Enfin le dossier fut bouclé, et le juge – celui là même qui avait été empêché de déménager – remit ses verdicts : 16 ans pour Liu Diyi, 13 pour sa femme et son cadet, et un minimum de 3 ans pour ceux convaincus de complicités plus légères. A 79 ans, l’âge moyen du gang fixait un nouveau record dans la pyramide des âges de la mala vita au Céleste Empire. Cependant en définitive, l’histoire ne finit pas si mal pour nos truands du troisième âge. Aux dernières nouvelles, le gang aurait vidé sa cagnotte de catastrophe, thésaurisée depuis le départ, afin d’obtenir de l’administration corrompue leur affectation à une seule et même prison à la discipline notoirement douce. Ils resteraient donc ensemble, à l’ombre et au chaud. Selon un témoignage de bonne source, Liu Diyi, le président de la « Société des anciens du clan Liu », aurait même discrètement déclaré ce mot de la fin : « au départ, nous nous sommes organisés pour refuser ensemble la misère qui nous attendait, puisque nous avions été oubliés de tous.

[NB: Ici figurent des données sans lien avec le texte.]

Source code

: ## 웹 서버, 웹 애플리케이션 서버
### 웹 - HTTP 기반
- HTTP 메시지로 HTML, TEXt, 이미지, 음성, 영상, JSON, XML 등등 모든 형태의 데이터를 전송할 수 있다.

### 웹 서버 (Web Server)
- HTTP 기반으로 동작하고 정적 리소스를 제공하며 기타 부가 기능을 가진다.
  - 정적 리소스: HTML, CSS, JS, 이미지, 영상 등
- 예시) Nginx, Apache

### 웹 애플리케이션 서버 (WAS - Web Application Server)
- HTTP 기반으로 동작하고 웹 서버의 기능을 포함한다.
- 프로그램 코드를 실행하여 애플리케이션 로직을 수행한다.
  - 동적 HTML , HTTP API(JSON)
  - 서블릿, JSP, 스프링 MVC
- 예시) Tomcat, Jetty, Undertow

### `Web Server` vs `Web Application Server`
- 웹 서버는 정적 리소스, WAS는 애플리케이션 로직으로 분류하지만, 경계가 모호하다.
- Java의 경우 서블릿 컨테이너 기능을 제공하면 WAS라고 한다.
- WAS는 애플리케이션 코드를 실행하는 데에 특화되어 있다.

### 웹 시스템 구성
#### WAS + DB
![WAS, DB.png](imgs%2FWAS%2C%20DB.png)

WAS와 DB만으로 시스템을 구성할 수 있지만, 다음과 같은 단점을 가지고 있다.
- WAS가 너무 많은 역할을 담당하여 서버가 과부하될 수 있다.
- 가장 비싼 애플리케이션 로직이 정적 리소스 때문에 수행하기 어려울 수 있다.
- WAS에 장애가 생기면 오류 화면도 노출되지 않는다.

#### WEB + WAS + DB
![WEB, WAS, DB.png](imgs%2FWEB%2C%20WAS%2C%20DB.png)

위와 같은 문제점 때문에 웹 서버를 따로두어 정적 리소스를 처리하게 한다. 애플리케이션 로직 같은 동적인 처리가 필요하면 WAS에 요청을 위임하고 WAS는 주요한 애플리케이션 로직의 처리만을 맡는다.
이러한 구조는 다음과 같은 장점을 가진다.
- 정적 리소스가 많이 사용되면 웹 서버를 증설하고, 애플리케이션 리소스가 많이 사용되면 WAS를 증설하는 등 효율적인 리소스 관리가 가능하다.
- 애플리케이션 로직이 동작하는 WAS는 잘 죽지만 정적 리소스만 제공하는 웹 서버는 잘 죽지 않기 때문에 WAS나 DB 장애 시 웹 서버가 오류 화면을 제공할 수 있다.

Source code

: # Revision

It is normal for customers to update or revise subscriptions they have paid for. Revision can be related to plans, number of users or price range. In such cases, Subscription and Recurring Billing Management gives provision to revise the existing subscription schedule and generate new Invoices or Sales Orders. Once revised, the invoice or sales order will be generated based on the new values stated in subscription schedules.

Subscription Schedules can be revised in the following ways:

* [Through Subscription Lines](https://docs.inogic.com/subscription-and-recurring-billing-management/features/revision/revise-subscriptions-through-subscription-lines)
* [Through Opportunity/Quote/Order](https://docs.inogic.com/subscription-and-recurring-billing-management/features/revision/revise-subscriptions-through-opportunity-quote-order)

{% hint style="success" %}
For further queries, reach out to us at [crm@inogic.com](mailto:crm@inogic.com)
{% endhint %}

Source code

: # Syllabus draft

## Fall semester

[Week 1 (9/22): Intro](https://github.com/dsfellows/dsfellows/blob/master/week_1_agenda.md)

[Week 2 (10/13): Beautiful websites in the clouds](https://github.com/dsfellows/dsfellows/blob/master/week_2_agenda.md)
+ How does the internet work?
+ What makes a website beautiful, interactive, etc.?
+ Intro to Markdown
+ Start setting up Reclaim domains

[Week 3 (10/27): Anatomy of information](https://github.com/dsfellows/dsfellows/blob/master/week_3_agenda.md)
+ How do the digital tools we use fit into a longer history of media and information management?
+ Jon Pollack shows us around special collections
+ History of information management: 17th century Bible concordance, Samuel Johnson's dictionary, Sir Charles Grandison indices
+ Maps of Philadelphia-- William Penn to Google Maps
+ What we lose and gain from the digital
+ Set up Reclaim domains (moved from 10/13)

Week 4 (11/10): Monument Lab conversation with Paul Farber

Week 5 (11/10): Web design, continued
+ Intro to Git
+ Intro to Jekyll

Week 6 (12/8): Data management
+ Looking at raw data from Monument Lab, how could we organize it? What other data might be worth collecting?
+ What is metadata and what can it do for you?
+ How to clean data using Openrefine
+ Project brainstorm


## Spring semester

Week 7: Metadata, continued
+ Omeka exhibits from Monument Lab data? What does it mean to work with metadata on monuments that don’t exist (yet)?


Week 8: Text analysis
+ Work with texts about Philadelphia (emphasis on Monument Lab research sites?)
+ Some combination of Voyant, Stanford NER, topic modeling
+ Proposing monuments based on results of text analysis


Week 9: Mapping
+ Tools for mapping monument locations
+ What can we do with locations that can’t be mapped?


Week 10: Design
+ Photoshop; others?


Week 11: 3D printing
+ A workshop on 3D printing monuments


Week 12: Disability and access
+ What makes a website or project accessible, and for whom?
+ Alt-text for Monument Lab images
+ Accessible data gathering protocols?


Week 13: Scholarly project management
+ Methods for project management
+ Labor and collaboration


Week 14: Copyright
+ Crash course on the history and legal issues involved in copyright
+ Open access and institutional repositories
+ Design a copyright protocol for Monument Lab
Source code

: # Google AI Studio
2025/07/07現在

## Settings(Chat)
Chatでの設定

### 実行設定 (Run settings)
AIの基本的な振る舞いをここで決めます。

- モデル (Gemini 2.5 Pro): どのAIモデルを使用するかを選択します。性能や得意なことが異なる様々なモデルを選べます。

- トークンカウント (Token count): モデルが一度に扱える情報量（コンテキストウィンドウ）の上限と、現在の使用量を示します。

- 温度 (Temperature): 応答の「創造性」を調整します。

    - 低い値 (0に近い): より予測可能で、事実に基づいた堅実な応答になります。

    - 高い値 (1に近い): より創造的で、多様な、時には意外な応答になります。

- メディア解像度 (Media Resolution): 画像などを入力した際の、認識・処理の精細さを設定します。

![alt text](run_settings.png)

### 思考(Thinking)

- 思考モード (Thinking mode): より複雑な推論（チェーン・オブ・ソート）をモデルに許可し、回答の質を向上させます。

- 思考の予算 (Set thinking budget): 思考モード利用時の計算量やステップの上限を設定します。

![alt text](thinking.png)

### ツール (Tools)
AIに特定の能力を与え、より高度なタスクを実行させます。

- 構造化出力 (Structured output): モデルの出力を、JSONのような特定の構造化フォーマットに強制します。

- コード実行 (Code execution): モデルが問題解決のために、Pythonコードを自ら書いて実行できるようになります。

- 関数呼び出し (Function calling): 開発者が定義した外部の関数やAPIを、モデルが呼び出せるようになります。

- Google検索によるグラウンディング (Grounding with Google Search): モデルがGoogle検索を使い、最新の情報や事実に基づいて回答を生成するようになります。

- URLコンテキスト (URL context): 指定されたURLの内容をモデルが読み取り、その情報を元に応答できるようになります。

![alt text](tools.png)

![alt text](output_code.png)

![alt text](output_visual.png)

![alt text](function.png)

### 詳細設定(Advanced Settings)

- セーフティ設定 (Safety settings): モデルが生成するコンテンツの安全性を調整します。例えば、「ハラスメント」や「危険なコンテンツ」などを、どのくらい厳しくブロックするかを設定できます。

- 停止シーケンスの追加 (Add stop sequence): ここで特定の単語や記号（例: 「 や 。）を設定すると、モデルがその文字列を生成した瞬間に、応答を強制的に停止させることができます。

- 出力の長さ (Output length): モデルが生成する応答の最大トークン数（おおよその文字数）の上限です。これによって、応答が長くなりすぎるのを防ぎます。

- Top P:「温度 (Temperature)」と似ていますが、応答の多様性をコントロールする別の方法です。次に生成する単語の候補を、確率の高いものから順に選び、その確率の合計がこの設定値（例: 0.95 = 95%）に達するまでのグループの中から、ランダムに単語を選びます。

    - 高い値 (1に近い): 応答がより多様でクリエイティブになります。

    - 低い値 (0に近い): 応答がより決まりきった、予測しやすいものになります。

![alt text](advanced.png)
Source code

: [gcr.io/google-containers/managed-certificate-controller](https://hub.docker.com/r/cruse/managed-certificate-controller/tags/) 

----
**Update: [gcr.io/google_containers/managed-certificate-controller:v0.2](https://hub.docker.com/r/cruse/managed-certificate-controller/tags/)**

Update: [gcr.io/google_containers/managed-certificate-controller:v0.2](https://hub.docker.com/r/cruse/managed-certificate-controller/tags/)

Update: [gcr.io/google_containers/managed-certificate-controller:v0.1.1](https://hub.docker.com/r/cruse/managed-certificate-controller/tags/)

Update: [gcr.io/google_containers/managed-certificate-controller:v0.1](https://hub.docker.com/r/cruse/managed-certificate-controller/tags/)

Par suite, nous nous sommes donnés des années de bon temps. Et à présent, nous allons finir nos vies à l’abri du besoin ». Tout se passe donc comme si ces petits vieux, loin d’être victimes, avaient gagné sur toute la ligne !
1 Commentaire
severy
24 mars 2020 à 11:33Pourriez pas m’passer l’adresse de la prison? J’paie ma cotisation au club et à moi la belle vie!